EXERCISE: In the data below, find every line with the string "June" and pull it out.

EXCERPTED RECORDS:
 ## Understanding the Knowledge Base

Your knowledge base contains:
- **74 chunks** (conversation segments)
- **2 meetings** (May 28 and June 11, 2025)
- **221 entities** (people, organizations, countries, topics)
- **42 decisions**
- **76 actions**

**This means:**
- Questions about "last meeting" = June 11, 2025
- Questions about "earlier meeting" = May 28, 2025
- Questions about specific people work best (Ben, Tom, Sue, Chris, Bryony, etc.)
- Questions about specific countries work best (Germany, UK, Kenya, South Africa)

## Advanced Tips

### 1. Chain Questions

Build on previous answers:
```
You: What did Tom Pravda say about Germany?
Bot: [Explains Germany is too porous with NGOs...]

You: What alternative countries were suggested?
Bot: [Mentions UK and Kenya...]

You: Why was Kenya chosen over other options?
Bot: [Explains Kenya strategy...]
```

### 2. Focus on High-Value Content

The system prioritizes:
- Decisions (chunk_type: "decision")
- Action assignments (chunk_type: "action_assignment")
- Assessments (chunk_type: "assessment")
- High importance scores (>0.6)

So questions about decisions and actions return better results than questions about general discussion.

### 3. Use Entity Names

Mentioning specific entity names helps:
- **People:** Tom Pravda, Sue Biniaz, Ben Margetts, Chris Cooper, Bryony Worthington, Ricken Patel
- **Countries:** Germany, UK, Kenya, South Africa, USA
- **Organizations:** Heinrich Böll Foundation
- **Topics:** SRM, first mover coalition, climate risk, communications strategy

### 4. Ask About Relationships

---

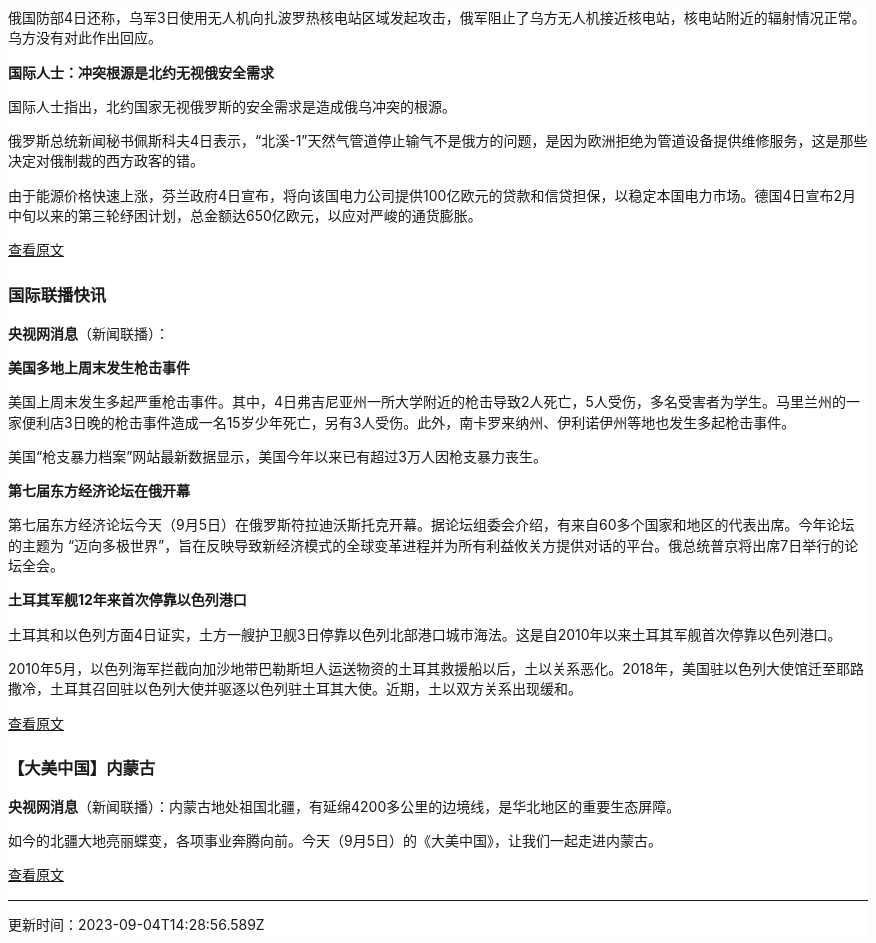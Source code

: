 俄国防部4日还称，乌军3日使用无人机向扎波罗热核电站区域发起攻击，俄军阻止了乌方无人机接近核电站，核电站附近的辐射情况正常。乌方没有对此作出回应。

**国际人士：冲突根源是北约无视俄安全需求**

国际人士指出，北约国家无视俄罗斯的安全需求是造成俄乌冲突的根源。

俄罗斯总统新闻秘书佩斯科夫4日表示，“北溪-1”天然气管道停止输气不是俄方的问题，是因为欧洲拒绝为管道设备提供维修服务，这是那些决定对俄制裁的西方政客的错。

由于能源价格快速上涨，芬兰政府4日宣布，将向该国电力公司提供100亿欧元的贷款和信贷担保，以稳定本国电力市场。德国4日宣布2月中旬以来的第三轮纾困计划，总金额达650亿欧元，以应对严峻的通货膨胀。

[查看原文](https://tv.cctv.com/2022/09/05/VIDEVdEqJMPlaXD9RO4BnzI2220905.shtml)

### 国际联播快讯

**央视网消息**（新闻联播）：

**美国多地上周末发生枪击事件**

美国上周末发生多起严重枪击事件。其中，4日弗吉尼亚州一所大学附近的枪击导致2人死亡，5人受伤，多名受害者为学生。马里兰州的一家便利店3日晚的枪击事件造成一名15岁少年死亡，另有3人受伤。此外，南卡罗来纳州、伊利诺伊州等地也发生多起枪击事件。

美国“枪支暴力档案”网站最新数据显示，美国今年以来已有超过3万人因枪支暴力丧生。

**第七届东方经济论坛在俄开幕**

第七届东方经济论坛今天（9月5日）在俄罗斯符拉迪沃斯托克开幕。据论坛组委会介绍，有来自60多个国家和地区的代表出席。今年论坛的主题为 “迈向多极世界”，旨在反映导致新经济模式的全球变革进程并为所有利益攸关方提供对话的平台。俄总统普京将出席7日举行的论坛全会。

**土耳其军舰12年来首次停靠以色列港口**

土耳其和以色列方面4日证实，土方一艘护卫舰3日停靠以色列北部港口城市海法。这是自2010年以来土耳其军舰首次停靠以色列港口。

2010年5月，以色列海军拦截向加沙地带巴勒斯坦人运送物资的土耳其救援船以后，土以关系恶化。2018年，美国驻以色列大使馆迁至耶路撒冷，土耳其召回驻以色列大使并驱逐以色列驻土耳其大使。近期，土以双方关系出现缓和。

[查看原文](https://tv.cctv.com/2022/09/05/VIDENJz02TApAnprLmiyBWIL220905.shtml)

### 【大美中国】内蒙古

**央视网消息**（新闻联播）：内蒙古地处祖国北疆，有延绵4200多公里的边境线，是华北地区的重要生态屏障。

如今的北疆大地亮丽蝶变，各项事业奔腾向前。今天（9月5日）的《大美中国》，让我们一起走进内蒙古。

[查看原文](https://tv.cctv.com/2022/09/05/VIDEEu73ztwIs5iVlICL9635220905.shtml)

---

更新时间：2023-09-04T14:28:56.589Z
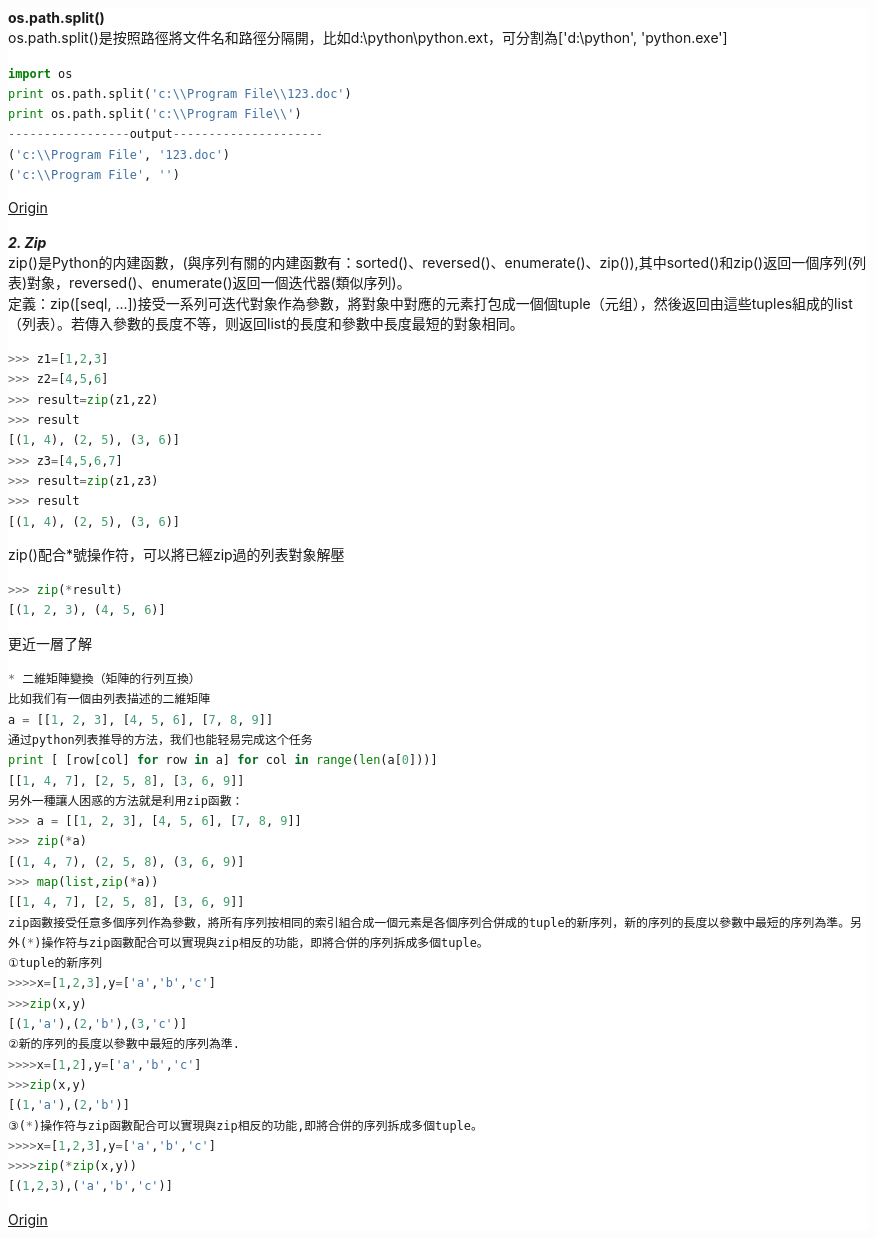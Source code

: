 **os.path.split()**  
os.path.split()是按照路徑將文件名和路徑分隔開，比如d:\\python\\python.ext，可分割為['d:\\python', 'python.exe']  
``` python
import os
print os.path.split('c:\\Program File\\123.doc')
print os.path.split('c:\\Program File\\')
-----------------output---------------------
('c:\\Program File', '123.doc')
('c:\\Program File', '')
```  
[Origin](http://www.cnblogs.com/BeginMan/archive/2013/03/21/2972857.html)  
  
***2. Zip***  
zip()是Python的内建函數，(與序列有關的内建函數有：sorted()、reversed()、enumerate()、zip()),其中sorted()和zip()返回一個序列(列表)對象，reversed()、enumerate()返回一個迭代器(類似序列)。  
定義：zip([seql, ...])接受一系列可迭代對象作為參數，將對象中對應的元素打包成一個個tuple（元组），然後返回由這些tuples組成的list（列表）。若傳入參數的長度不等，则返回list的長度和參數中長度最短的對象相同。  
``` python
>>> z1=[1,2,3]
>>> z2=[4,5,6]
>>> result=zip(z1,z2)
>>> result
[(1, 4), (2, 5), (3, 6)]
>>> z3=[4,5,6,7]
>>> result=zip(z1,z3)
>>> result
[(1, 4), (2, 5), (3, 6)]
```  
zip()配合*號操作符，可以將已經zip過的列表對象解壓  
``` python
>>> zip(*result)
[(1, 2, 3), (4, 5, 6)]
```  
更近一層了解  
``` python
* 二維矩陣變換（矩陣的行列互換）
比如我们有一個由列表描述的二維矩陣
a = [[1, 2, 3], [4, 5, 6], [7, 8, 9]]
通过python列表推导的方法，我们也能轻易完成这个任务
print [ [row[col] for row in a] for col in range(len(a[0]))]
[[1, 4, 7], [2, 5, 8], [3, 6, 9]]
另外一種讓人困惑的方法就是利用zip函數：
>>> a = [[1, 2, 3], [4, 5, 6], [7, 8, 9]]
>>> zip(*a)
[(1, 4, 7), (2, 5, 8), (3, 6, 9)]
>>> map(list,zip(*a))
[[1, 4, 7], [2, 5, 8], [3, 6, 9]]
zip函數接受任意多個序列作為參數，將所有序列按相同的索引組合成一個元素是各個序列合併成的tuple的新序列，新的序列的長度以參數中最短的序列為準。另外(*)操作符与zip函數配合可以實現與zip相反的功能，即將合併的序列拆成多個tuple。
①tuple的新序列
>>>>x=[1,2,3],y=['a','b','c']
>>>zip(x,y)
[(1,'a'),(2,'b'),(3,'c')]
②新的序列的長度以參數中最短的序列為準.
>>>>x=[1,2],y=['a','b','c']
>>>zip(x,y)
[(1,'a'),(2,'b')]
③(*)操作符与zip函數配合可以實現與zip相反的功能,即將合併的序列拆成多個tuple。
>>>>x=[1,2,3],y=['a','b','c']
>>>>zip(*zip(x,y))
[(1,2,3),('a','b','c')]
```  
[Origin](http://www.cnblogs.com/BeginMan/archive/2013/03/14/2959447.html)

OUTPUT BELOW:
- **2 meetings** (May 28 and June 11, 2025)
- Questions about "last meeting" = June 11, 2025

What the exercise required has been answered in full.